Experienced with kilowatt creativity, though mostly in other configurations, is the Berlin-based Sink quartet, which has functioned since 2004. It consist of Dutch guitarist Arthur Rother, who has worked with the likes of Andrea Neumann and Derek Shirley; Italian drummer Marcello Busato, who has played with Margareth Kammerer; Necks’ keyboardist, Australian Chris Abrahams; and most prominently, mini-disc/sampler controller Andrea Ermke, whose associates range from Jim Denley to Annette Krebs.

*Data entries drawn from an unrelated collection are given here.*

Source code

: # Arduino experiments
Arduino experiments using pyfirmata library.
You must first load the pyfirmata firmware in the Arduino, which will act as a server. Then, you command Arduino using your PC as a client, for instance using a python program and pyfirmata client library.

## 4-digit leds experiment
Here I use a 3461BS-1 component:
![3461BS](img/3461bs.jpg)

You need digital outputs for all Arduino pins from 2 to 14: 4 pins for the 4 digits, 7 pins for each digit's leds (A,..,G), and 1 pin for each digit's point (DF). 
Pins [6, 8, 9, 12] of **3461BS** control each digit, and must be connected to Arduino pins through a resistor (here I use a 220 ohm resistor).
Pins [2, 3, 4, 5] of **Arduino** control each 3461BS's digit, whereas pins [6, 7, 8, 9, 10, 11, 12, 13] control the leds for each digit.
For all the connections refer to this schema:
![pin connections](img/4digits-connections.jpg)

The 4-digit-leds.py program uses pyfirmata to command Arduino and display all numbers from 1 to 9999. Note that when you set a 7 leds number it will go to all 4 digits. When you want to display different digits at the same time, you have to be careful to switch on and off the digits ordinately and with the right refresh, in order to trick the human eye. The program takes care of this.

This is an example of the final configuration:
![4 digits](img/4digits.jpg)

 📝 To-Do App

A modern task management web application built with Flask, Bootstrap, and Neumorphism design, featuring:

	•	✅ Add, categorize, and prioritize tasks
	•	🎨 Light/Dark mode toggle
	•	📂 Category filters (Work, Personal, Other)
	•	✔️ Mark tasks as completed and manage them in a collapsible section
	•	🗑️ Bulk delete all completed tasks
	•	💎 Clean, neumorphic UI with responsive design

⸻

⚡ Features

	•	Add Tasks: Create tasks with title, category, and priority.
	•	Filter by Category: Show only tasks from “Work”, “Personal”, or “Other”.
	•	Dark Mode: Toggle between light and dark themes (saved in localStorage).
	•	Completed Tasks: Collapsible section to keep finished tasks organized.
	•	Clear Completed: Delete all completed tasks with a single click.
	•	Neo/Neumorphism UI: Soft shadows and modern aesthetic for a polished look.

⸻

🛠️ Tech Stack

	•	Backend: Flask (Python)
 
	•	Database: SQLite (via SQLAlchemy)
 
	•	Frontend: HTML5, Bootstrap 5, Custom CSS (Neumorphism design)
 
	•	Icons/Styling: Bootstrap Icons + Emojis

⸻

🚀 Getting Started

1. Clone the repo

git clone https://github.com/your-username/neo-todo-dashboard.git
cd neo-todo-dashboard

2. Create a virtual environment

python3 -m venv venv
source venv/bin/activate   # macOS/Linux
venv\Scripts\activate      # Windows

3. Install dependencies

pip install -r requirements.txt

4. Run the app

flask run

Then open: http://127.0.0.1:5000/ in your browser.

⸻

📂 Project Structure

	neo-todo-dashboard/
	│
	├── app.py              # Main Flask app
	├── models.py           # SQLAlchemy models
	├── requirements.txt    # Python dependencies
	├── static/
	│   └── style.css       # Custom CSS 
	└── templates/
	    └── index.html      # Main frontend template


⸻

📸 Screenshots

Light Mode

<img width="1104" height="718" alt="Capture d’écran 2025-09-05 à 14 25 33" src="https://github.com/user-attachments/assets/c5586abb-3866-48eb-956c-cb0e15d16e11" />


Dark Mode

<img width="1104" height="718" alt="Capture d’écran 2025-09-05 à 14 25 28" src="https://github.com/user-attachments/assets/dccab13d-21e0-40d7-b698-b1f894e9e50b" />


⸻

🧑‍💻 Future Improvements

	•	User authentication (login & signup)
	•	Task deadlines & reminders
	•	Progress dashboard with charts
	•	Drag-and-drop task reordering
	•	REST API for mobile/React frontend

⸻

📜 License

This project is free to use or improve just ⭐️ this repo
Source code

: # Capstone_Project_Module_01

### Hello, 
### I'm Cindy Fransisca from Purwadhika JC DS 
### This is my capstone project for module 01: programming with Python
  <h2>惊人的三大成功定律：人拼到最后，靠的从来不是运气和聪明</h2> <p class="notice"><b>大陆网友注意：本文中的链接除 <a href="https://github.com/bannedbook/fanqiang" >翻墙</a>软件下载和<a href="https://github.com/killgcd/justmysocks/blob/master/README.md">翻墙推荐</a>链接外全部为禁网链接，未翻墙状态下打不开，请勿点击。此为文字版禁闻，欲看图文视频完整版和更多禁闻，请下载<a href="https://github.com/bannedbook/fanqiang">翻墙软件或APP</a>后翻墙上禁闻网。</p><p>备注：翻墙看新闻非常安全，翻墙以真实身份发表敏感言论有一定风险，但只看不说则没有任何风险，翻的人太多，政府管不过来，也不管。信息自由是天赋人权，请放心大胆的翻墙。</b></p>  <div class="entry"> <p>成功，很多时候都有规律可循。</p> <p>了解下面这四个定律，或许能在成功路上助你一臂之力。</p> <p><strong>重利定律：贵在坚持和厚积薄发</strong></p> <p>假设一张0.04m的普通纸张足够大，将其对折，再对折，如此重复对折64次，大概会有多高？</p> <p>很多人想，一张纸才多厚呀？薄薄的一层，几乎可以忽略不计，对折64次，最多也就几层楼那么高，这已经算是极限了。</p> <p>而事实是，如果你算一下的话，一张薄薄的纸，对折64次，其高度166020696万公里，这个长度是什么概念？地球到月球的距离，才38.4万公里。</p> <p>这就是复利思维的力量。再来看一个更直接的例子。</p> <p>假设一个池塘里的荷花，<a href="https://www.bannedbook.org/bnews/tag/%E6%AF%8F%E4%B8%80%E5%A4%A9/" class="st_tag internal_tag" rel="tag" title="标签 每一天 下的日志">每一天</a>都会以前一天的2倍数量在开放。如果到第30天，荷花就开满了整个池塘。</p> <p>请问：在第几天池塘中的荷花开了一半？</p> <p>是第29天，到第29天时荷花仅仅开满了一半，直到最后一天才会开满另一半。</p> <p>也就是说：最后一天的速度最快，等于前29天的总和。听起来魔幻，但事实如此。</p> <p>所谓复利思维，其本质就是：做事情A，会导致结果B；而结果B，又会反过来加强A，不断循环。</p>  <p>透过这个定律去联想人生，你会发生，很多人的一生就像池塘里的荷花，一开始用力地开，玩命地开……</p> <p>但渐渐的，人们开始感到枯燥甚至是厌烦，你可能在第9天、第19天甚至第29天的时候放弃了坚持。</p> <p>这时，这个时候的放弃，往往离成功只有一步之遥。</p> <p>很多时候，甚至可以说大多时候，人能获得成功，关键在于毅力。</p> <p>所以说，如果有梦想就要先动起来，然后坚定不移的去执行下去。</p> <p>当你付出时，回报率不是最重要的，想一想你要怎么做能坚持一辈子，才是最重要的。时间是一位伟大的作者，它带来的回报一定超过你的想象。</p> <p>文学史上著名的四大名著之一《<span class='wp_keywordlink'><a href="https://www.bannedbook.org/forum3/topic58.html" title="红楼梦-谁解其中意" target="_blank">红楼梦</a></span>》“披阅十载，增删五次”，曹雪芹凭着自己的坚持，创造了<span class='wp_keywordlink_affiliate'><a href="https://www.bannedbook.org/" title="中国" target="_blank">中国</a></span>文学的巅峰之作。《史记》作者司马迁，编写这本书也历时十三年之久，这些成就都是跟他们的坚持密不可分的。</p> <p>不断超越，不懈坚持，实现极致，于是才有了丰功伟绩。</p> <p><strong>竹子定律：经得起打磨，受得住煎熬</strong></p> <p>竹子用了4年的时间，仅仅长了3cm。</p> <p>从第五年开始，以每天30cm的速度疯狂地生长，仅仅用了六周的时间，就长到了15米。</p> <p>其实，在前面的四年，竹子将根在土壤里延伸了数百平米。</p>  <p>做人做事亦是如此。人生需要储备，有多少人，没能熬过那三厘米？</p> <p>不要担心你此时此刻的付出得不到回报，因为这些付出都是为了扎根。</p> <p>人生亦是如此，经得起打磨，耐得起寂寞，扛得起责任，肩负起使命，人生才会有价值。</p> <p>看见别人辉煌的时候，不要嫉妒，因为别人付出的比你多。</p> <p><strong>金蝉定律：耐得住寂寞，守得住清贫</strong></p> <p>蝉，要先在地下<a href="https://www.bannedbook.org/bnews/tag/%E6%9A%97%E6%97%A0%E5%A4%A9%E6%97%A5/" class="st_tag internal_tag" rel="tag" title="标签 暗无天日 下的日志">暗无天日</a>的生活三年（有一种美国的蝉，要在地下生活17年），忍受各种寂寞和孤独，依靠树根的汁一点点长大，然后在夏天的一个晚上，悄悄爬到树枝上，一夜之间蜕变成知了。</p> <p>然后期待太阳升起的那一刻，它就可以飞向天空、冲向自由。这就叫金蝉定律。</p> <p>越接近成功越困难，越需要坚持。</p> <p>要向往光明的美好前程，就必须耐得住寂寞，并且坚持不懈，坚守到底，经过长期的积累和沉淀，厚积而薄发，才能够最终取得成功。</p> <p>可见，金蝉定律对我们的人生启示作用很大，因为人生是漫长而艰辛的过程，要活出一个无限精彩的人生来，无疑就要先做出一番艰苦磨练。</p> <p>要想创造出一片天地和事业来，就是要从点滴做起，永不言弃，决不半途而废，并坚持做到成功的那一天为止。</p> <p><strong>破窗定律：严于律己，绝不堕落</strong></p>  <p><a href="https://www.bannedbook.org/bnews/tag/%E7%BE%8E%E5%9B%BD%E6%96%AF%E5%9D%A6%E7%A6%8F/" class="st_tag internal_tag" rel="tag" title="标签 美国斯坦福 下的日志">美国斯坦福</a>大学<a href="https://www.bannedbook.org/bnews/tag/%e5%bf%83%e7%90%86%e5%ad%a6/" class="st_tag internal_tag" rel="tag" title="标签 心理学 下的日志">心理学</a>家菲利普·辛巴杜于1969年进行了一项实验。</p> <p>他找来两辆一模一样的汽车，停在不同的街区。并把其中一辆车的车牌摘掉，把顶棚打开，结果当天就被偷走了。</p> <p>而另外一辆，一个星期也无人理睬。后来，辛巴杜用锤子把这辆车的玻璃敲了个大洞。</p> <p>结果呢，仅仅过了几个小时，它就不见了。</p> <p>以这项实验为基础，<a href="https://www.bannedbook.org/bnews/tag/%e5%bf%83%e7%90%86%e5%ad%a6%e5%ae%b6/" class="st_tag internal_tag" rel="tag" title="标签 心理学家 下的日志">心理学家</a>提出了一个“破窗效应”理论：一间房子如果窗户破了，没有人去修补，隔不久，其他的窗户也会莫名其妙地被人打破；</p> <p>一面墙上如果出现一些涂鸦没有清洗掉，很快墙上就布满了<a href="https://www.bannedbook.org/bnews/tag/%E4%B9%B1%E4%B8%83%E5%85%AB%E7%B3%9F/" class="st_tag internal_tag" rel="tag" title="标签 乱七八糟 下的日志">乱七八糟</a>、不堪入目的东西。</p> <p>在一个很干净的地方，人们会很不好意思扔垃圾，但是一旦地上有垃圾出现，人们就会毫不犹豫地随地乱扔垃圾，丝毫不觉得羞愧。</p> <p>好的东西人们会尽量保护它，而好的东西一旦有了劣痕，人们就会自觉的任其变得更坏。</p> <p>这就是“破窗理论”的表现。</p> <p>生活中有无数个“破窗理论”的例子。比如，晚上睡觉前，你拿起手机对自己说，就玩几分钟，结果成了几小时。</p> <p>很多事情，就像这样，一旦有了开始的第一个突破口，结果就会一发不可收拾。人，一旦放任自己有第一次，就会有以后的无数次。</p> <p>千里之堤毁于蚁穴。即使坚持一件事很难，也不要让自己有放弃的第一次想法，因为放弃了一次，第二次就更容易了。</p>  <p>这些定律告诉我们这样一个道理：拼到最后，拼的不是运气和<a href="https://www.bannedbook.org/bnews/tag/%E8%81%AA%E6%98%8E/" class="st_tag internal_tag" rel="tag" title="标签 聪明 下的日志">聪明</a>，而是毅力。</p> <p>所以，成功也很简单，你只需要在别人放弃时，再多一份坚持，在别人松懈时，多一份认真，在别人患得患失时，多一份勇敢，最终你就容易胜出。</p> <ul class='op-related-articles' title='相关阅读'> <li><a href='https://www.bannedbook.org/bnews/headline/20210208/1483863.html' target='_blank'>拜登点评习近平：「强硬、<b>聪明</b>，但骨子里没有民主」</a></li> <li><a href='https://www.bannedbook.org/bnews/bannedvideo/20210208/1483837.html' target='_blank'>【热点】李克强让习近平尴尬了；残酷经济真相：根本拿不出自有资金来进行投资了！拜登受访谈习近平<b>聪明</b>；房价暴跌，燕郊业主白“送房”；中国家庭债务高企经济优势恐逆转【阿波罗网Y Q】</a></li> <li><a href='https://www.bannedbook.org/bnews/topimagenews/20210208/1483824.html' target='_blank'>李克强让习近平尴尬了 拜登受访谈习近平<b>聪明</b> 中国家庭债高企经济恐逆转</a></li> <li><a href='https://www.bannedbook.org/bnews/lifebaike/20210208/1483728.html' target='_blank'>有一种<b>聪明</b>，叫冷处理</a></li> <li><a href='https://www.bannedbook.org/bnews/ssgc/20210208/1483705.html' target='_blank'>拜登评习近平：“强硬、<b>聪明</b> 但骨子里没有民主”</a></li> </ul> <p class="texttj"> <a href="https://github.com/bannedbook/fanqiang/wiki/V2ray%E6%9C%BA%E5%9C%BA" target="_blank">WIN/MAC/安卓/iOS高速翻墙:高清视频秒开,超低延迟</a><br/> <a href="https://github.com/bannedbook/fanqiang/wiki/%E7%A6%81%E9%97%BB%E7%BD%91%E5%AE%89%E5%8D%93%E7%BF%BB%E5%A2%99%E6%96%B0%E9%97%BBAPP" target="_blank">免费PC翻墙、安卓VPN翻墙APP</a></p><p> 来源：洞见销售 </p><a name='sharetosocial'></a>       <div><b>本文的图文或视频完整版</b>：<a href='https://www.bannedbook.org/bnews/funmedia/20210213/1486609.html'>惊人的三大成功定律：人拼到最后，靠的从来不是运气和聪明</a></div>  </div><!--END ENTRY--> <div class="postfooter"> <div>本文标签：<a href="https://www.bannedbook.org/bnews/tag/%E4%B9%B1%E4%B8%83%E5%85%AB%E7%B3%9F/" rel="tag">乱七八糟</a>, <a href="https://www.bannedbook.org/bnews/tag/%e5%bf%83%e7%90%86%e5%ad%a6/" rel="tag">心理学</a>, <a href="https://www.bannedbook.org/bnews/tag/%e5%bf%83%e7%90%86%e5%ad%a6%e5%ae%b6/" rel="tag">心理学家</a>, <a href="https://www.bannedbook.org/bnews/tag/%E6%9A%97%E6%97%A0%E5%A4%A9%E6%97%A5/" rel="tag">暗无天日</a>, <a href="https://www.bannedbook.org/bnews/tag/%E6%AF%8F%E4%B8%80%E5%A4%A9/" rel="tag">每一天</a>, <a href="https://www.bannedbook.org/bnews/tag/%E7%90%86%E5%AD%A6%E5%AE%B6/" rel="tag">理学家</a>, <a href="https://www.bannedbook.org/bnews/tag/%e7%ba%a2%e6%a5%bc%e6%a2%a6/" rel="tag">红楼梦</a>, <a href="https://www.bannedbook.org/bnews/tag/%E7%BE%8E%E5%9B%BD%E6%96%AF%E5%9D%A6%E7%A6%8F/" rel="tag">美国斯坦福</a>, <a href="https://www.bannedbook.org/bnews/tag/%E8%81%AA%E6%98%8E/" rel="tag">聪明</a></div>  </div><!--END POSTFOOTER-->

Although Sink members don’t throw everything but the kitchen appliance into it, their program is based around the textures brought to the foreground by guitar pings and drum rumbles while the juddering backing arises from the DX7’s organ power approximation as programmed minidiscs provide an underlying layer of drones coupled with field recording sounds. Some Necks-like timbre hypnotics are present in the extended sequences are more intense, yet they’re broken up into patterns. Furthermore, Rother’s echoing twangs and occasional menacing frails introduce hard Rock and folk-like echoes to the agenda. Should motifs become overly pressurized, cymbal accents or other instrumental interjections relax the challenge.Most characteristic of the quartet’s tracks are the extended “Little Did We Know” and “Waking Up after a Long Day Part 2”. The first moves on from an unrelenting continuum of computer buzzes, electrified keyboard oscillations to an exposition loose enough that Abrahams seems to be riffing on “Light My Fire” or an early Soft Machine track. Distinctive dissonance is maintained however with Busato’ polyrhythms, accelerating string slices from the guitarist and fitful granular synthesis mixed with what sounds like rubbing balloon squeaks. A similar underlying pulse on “Waking Up after a Long Day Part 2” is prevented from being unbending by Rother’s single-string theme variations and feedback that affiliate with cross ruffs from the drummer and synthesizer timbral jiggles. Having resolved the contradictions, the quarter finishes with a track that dissolves overbearing rail-crossing-like noise into defining stasis.
Whether purportedly honoring an appliances or metals, the band confirms how electro-acoustic elements can be harnessed to become a varied sound experience.